Is the Tail Wagging the Dog?

Friday, July 25th, 2008

About the author: Larry Teller joined EPA’s Philadelphia office in its early months and has worked in environmental assessment, state and congressional liaison, enforcement, and communications.

My favorite anthropology professor at the University of Pennsylvania years ago, David B. Stout (famously, in his playful words, “not a Leakey lover,” but that’s another story), insisted that scientists are culture bound by their own culture—unable to fluently interact with, or even fully understand, other cultures. This teaching came to mind yesterday during a meeting in EPA’s mid-Atlantic regional office to begin defining a new website about “green infrastructure;” make that “natural infrastructure;” no, perhaps it’s “limited impact development?” or was it “green communities,” or “green buildings.”

My sincere motto at such meetings, of course, is “I’m from the public affairs office and I’m here to help.” Indeed, as the regional web content coordinator, my job is to help make our websites useful, targeted communications tools that follow EPA’s web standards and best practices. One of these best practices is content coordination, to minimize repetition, confusion and gaps among related agency web content.

I tried not to show how much the conversation made my head hurt, among a group of earnest, cooperative colleagues who are eager to help developers, planners, elected officials, public works managers, environmentalists and the public guide sustainable development. With such a diverse audience, and so many EPA programs individually focused on different slices of the green development pie, it unfortunately wasn’t my first experience where web communications considerations (the tail) forced us to confront the overlap or gaps between policies and programs (the dog).  Shouldn’t it work the other way?
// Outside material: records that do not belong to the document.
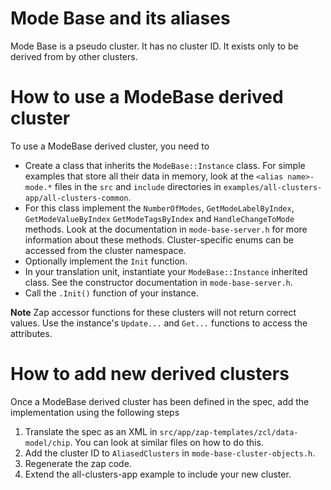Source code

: # Mode Base and its aliases

Mode Base is a pseudo cluster. It has no cluster ID. It exists only to be derived
from by other clusters.

# How to use a ModeBase derived cluster

To use a ModeBase derived cluster, you need to

-   Create a class that inherits the `ModeBase::Instance` class. For simple examples
    that store all their data in memory,
    look at the `<alias name>-mode.*` files in the `src` and `include`
    directories in `examples/all-clusters-app/all-clusters-common`.
-   For this class implement the `NumberOfModes`, `GetModeLabelByIndex`,
    `GetModeValueByIndex` `GetModeTagsByIndex` and `HandleChangeToMode` methods.
    Look at the documentation in `mode-base-server.h` for more information about
    these methods. Cluster-specific enums can be accessed from the cluster
    namespace.
-   Optionally implement the `Init` function.
-   In your translation unit, instantiate your `ModeBase::Instance` inherited class.
    See the constructor documentation in `mode-base-server.h`.
-   Call the `.Init()` function of your instance.

**Note** Zap accessor functions for these clusters will not return correct values.
Use the instance's `Update...` and `Get...` functions to access the attributes.

# How to add new derived clusters

Once a ModeBase derived cluster has been defined in the spec, add the
implementation using the following steps

1.  Translate the spec as an XML in `src/app/zap-templates/zcl/data-model/chip`.
    You can look at similar files on how to do this.
2.  Add the cluster ID to `AliasedClusters` in `mode-base-cluster-objects.h`.
3.  Regenerate the zap code.
4.  Extend the all-clusters-app example to include your new cluster.
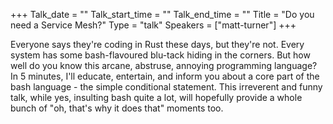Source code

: +++
Talk_date = ""
Talk_start_time = ""
Talk_end_time = ""
Title = "Do you need a Service Mesh?"
Type = "talk"
Speakers = ["matt-turner"]
+++

Everyone says they're coding in Rust these days, but they're not. Every system has some bash-flavoured blu-tack hiding in the corners. But how well do you know this arcane, abstruse, annoying programming language? In 5 minutes, I'll educate, entertain, and inform you about a core part of the bash language - the simple conditional statement. This irreverent and funny talk, while yes, insulting bash quite a lot, will hopefully provide a whole bunch of "oh, that's why it does that" moments too.

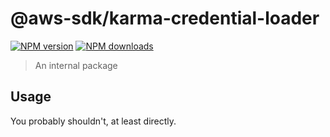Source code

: # @aws-sdk/karma-credential-loader

[![NPM version](https://img.shields.io/npm/v/@aws-sdk/karma-credential-loader/latest.svg)](https://www.npmjs.com/package/@aws-sdk/karma-credential-loader)
[![NPM downloads](https://img.shields.io/npm/dm/@aws-sdk/karma-credential-loader.svg)](https://www.npmjs.com/package/@aws-sdk/karma-credential-loader)

> An internal package

## Usage

You probably shouldn't, at least directly.
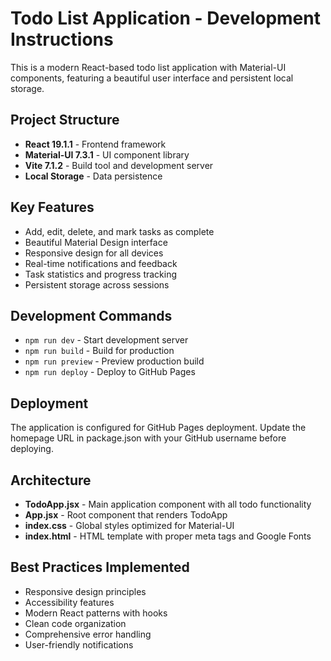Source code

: # Todo List Application - Development Instructions

This is a modern React-based todo list application with Material-UI components, featuring a beautiful user interface and persistent local storage.

## Project Structure
- **React 19.1.1** - Frontend framework
- **Material-UI 7.3.1** - UI component library
- **Vite 7.1.2** - Build tool and development server
- **Local Storage** - Data persistence

## Key Features
- Add, edit, delete, and mark tasks as complete
- Beautiful Material Design interface
- Responsive design for all devices
- Real-time notifications and feedback
- Task statistics and progress tracking
- Persistent storage across sessions

## Development Commands
- `npm run dev` - Start development server
- `npm run build` - Build for production
- `npm run preview` - Preview production build
- `npm run deploy` - Deploy to GitHub Pages

## Deployment
The application is configured for GitHub Pages deployment. Update the homepage URL in package.json with your GitHub username before deploying.

## Architecture
- **TodoApp.jsx** - Main application component with all todo functionality
- **App.jsx** - Root component that renders TodoApp
- **index.css** - Global styles optimized for Material-UI
- **index.html** - HTML template with proper meta tags and Google Fonts

## Best Practices Implemented
- Responsive design principles
- Accessibility features
- Modern React patterns with hooks
- Clean code organization
- Comprehensive error handling
- User-friendly notifications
Wouldn’t it better serve EPA, our stakeholders and the environment if related programs were more clearly defined, or combined before turning our attention to public outreach? (These questions aren’t rhetorical; please answer them.)

Our group yesterday didn’t know enough about policy integration our agency may be doing to bring the principles and virtues of these green initiatives together to better serve the many concerned external people. As a result–and this is more intriguing challenge than complaint—we’re seeking some manner of content integration as we conceive and write a new website.

Professor Stout wouldn’t be surprised by what we face, but may I ask, dear reader, do you, too, see what we face as the tail wagging the dog?